I want to know if my proof of a compact subset $A$ in a metric space being closed is correct please. Especially one step.
My idea was to assume that $A$ is open and to consider the following open cover of $A$
$$ \bigcup_{x\in A} B\left(x,\frac{1}{n_x}\right) $$
Where $B(x,r)$ is the open ball centered in $x$ with radius $r$ and $n_x$ is the least integer such that $B(x,\frac{1}{n_x})\subset A$.
Then, since $A$ is compact, there exists $ 1,…,N$ such that
$$ A\subseteq\bigcup_{i=1}^{N}B\left(x_{i},\frac{1}{n_{x_{i}}}\right) $$
But $\bigcup_{i=1}^{N}B\left(x_{i},\frac{1}{n_{x_{i}}}\right)\subset A$, hence a contradiction.

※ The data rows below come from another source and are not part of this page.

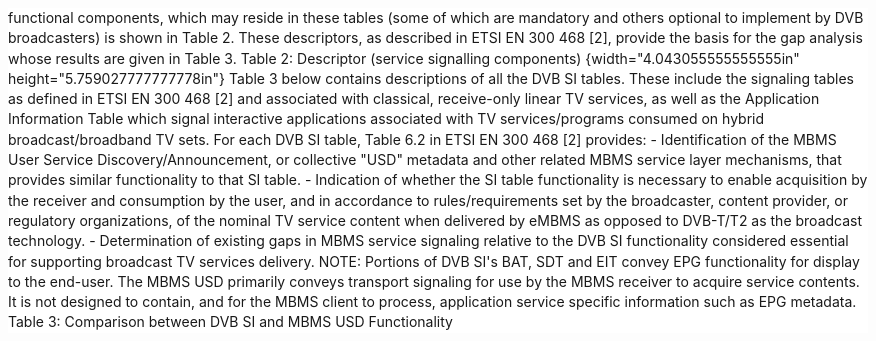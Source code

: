 functional components, which may reside in these tables (some of which are
mandatory and others optional to implement by DVB broadcasters) is shown in
Table 2. These descriptors, as described in ETSI EN 300 468 [2], provide the
basis for the gap analysis whose results are given in Table 3.
Table 2: Descriptor (service signalling components)
{width="4.043055555555555in" height="5.759027777777778in"}
Table 3 below contains descriptions of all the DVB SI tables. These include
the signaling tables as defined in ETSI EN 300 468 [2] and associated with
classical, receive-only linear TV services, as well as the Application
Information Table which signal interactive applications associated with TV
services/programs consumed on hybrid broadcast/broadband TV sets. For each DVB
SI table, Table 6.2 in ETSI EN 300 468 [2] provides:
\- Identification of the MBMS User Service Discovery/Announcement, or
collective \"USD\" metadata and other related MBMS service layer mechanisms,
that provides similar functionality to that SI table.
\- Indication of whether the SI table functionality is necessary to enable
acquisition by the receiver and consumption by the user, and in accordance to
rules/requirements set by the broadcaster, content provider, or regulatory
organizations, of the nominal TV service content when delivered by eMBMS as
opposed to DVB-T/T2 as the broadcast technology.
\- Determination of existing gaps in MBMS service signaling relative to the
DVB SI functionality considered essential for supporting broadcast TV services
delivery.
NOTE: Portions of DVB SI\'s BAT, SDT and EIT convey EPG functionality for
display to the end-user. The MBMS USD primarily conveys transport signaling
for use by the MBMS receiver to acquire service contents. It is not designed
to contain, and for the MBMS client to process, application service specific
information such as EPG metadata.
Table 3: Comparison between DVB SI and MBMS USD Functionality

I would like to know if my conclusion is not rushed. I do not see any problem so far but I have not seen this proof in my book thus I have some doubts.
Thank you a lot !
This proof is not correct for a few reasons, as pointed out in the comments, but there is a proof which uses a sort of similar approach:
Assume $A$ is not closed. Then there is some boundary point of $A$, $x_0$ which is not in $A$.

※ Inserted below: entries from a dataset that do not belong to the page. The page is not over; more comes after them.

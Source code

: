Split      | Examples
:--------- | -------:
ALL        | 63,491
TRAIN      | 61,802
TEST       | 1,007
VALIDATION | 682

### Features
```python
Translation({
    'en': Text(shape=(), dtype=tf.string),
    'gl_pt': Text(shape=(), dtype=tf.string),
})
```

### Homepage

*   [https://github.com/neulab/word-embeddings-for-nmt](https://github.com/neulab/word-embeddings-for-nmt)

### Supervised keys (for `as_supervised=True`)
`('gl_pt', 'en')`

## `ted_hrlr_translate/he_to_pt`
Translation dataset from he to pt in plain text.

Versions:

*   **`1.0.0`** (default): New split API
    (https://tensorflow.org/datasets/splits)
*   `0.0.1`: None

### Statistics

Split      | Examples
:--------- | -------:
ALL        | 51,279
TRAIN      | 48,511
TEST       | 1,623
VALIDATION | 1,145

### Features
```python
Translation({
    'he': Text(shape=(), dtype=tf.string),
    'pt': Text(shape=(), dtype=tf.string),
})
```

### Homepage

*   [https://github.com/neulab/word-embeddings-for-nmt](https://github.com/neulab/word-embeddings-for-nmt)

Then define the open cover for $A$
$$G= \left( B\left(x,\frac{d(x,x_0)}{2}\right)\right)_{x\in A} $$
And then by compactness, there is a finite subset of $A$,
$$ A' = \{x_1,...,x_n\}$$
Such that $$G' = \left( B\left(x,\frac{d(x,x_0)}{2}\right)\right)_{x\in A'} $$
Still covers $A$. However, if we let $x_1$ be the closest point to $x_0$, then there is some point $y$ in $A$ satisfying
$$ d(x_0,y) < \frac{d(x_0,x_1)}{2} $$
Which is then not covered by $G'$, a contradiction. (You should fill in the details for this step)